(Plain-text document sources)
++++
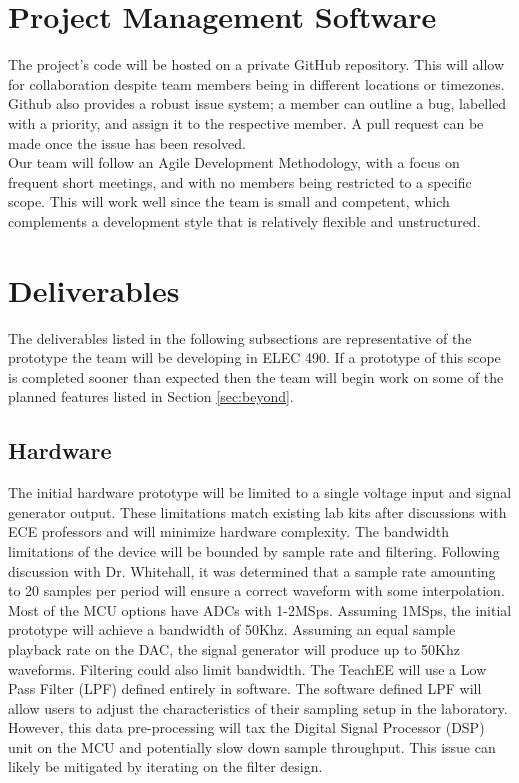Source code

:\documentclass[letterpaper,12pt]{article}
\begin{document}
\section{Project Management Software} %
The project's code will be hosted on a private GitHub repository. This will
allow for collaboration despite team members being in different locations or
timezones. Github also provides a robust issue system; a member can outline a
bug, labelled with a priority, and assign it to the respective member. A pull
request can be made once the issue has been resolved.\\

\noindent
Our team will follow an Agile Development Methodology, with a focus on frequent
short meetings, and with no members being restricted to a specific scope. This
will work well since the team is small and competent, which complements a
development style that is relatively flexible and unstructured.


\section{Deliverables}
The deliverables listed in the following subsections are representative of the
prototype the team will be developing in ELEC 490. If a prototype of this scope
is completed sooner than expected then the team will begin work on some of the
planned features listed in Section \ref{sec:beyond}.

\subsection{Hardware}
The initial hardware prototype will be limited to a single voltage input and
signal generator output. These limitations match existing lab kits after
discussions with ECE professors and will minimize hardware complexity. The
bandwidth limitations of the device will be bounded by sample rate and
filtering. Following discussion with Dr. Whitehall, it was determined that a
sample rate amounting to 20 samples per period will ensure a correct waveform
with some interpolation. Most of the MCU options have ADCs with 1-2MSps.
Assuming 1MSps, the initial prototype will achieve a bandwidth of 50Khz.
Assuming an equal sample playback rate on the DAC, the signal generator will
produce up to 50Khz waveforms. Filtering could also limit bandwidth. The TeachEE
will use a Low Pass Filter (LPF) defined entirely in software. The software
defined LPF will allow users to adjust the characteristics of their sampling
setup in the laboratory. However, this data pre-processing will tax the Digital
Signal Processor (DSP) unit on the MCU and potentially slow down sample
throughput. This issue can likely be mitigated by iterating on the filter
design.
\end{document}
++++
## EXERCISE OBJECTIVE
Reproduce each record from above exactly; pictures do not belong in the copy.

## WRITTEN SOLUTION
Source code

:\documentclass[letterpaper,12pt]{article}
\begin{document}
\section{Project Management Software} %
The project's code will be hosted on a private GitHub repository. This will
allow for collaboration despite team members being in different locations or
timezones. Github also provides a robust issue system; a member can outline a
bug, labelled with a priority, and assign it to the respective member. A pull
request can be made once the issue has been resolved.\\

\noindent
Our team will follow an Agile Development Methodology, with a focus on frequent
short meetings, and with no members being restricted to a specific scope. This
will work well since the team is small and competent, which complements a
development style that is relatively flexible and unstructured.


\section{Deliverables}
The deliverables listed in the following subsections are representative of the
prototype the team will be developing in ELEC 490. If a prototype of this scope
is completed sooner than expected then the team will begin work on some of the
planned features listed in Section \ref{sec:beyond}.

\subsection{Hardware}
The initial hardware prototype will be limited to a single voltage input and
signal generator output. These limitations match existing lab kits after
discussions with ECE professors and will minimize hardware complexity. The
bandwidth limitations of the device will be bounded by sample rate and
filtering. Following discussion with Dr. Whitehall, it was determined that a
sample rate amounting to 20 samples per period will ensure a correct waveform
with some interpolation. Most of the MCU options have ADCs with 1-2MSps.
Assuming 1MSps, the initial prototype will achieve a bandwidth of 50Khz.
Assuming an equal sample playback rate on the DAC, the signal generator will
produce up to 50Khz waveforms. Filtering could also limit bandwidth. The TeachEE
will use a Low Pass Filter (LPF) defined entirely in software. The software
defined LPF will allow users to adjust the characteristics of their sampling
setup in the laboratory. However, this data pre-processing will tax the Digital
Signal Processor (DSP) unit on the MCU and potentially slow down sample
throughput. This issue can likely be mitigated by iterating on the filter
design.
\end{document}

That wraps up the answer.